The Prosodic Organization of Conversational Structures

It is a basic premise of conversation analysis that interactions are both structurally organized and contextually oriented (Heritage 1984), and a primary goal of the analysis is elucidating these structures and determining how they are interrelated. A working model of conversational structure must minimally account for a mechanical structure composed of turns or exchanges; the propositional content of the conversation, analyzed here as consisting of information units; and shifts in speaker-hearer roles. The definition of each of the components—turns, information units, and even speaker—is far from problematic. One way to focus these definitions is to look at unit boundaries, where there are changes in turns, topics and speakers.

The focus of the present study is an examination of the correlation between such shifts and changes in the prosodic structure of a conversation. Intonation has been studied from two essentially different views: the acoustic approach measures intonation in terms of changes in fundamental frequency (F0), while the perceptual approach relies on auditory perception, and intonation can be defined in terms of pitch. Changes in F0 can be tracked through conversation with reference to a declination unit (DU), a term which refers to the downdrift phenomenon of F0 over the course of speech (Cohen and ’t Hart 1967; see Ladd (1993) for discussion and refinement). By contrast, the perceptual approach sees changes in the intonational contour with respect to the intonation unit (IU) (Chafe 1987). Instrumental measurements for this study are done on the Computerized Speech Lab by Kay Elemetrics; the analysis is based on a corpus of spontaneous Russian conversations recorded in St. Peterburg.

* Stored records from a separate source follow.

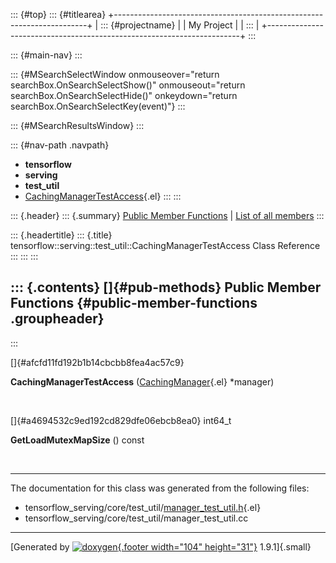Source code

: ::: {#top}
::: {#titlearea}
+-----------------------------------------------------------------------+
| ::: {#projectname}                                                    |
| My Project                                                            |
| :::                                                                   |
+-----------------------------------------------------------------------+
:::

::: {#main-nav}
:::

::: {#MSearchSelectWindow onmouseover="return searchBox.OnSearchSelectShow()" onmouseout="return searchBox.OnSearchSelectHide()" onkeydown="return searchBox.OnSearchSelectKey(event)"}
:::

::: {#MSearchResultsWindow}
:::

::: {#nav-path .navpath}
-   **tensorflow**
-   **serving**
-   **test\_util**
-   [CachingManagerTestAccess](classtensorflow_1_1serving_1_1test__util_1_1CachingManagerTestAccess.html){.el}
:::
:::

::: {.header}
::: {.summary}
[Public Member Functions](#pub-methods) \| [List of all
members](classtensorflow_1_1serving_1_1test__util_1_1CachingManagerTestAccess-members.html)
:::

::: {.headertitle}
::: {.title}
tensorflow::serving::test\_util::CachingManagerTestAccess Class
Reference
:::
:::
:::

::: {.contents}
[]{#pub-methods} Public Member Functions {#public-member-functions .groupheader}
----------------------------------------
:::

[]{#afcfd11fd192b1b14cbcbb8fea4ac57c9}  

**CachingManagerTestAccess**
([CachingManager](classtensorflow_1_1serving_1_1CachingManager.html){.el}
\*manager)

 

[]{#a4694532c9ed192cd829dfe06ebcb8ea0} int64\_t 

**GetLoadMutexMapSize** () const

 

------------------------------------------------------------------------

The documentation for this class was generated from the following files:

-   tensorflow\_serving/core/test\_util/[manager\_test\_util.h](manager__test__util_8h_source.html){.el}
-   tensorflow\_serving/core/test\_util/manager\_test\_util.cc

------------------------------------------------------------------------

[Generated by [![doxygen](doxygen.svg){.footer width="104"
height="31"}](https://www.doxygen.org/index.html) 1.9.1]{.small}
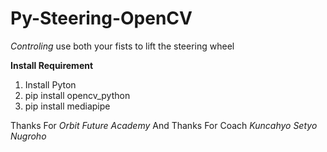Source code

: # Py-Steering-OpenCV

*Controling*
use both your fists to lift the steering wheel

**Install Requirement**
1. Install Pyton
2. pip install opencv_python
3. pip install mediapipe

Thanks For *Orbit Future Academy* And
Thanks For Coach *Kuncahyo Setyo Nugroho*
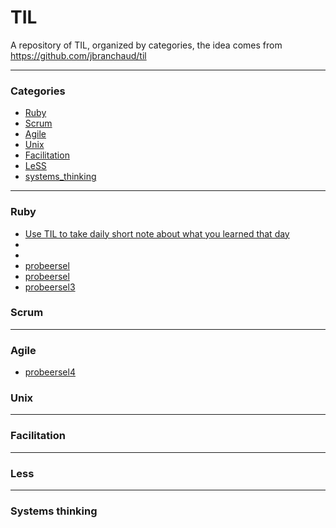# TIL

A repository of TIL, organized by categories, the idea comes from https://github.com/jbranchaud/til

---

### Categories

* [Ruby](#ruby)
* [Scrum](#scrum)
* [Agile](#agile)
* [Unix](#unix)
* [Facilitation](#facilitation)
* [LeSS](#less)
* [systems_thinking](#systems_thinking)

---

### Ruby

- [Use TIL to take daily short note about what you learned that day](ruby/2020-06-25_use-the-til-gem.md)
- [](ruby/2020-06-28_.md)
- [](ruby/2020-06-28_.md)
- [probeersel](ruby/2020-06-28_probeersel.md)
- [probeersel](ruby/2020-06-28_probeersel.md)
- [probeersel3](ruby/2020-06-28_probeersel3.md)

### Scrum

---

### Agile

- [probeersel4](agile/2020-06-28_probeersel4.md)

### Unix

---

### Facilitation

---

### Less

---

### Systems thinking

A preliminary analysis suggests the following results: (1) There is a high correlation between an information unit and an IU, and a correlation between an information unit and syntactic completion; (2) The correlation between DUs and IUs is not absolute: in Russian conversation, a DU often includes more than one IU, but there is a strong tendency for the boundary of a DU to match that of an IU (a finding which matches that of English; see Schuetze-Coburn et al 1991); (3) There is a high coincidence between the boundaries of turns, DUs, and IUs, sometimes correlated with a pause. Significantly, the pause alone does not signal turn completion without corresponding prosodic cues, and even relatively long pauses (such as 2.21 seconds in the following example) may be treated as turn-internal:

(1)	ja	pytalas’	uexat’	včera	(2.21 sec)
	I	tried	to.leave	yesterday
Hz	208				217-294
(2)	dumaju	ja	ego	esli 	pojmaju
	I.think	I	him	if	I.catch
Hz	227-269	312			345
(3)	ja	ego	razorvu	voobšče	na 	časti
	I	him	rip		in.general	to	pieces
Hz	270						170	175

This example is divided into one IU per line; each IU corresponds roughly to one syntactic clause (two clauses/IUs with the parenthetical verb dumaju ‘I think’ in line 2), with one DU corresponding to the three lines. Each line also corresponds to a single information unit with these organized into a larger topical unit which stretches over more of the conversation (a story about this speaker’s cat). Here, the ongoing discourse-level topic and high intonation before the pause signal that this is not a turn boundary.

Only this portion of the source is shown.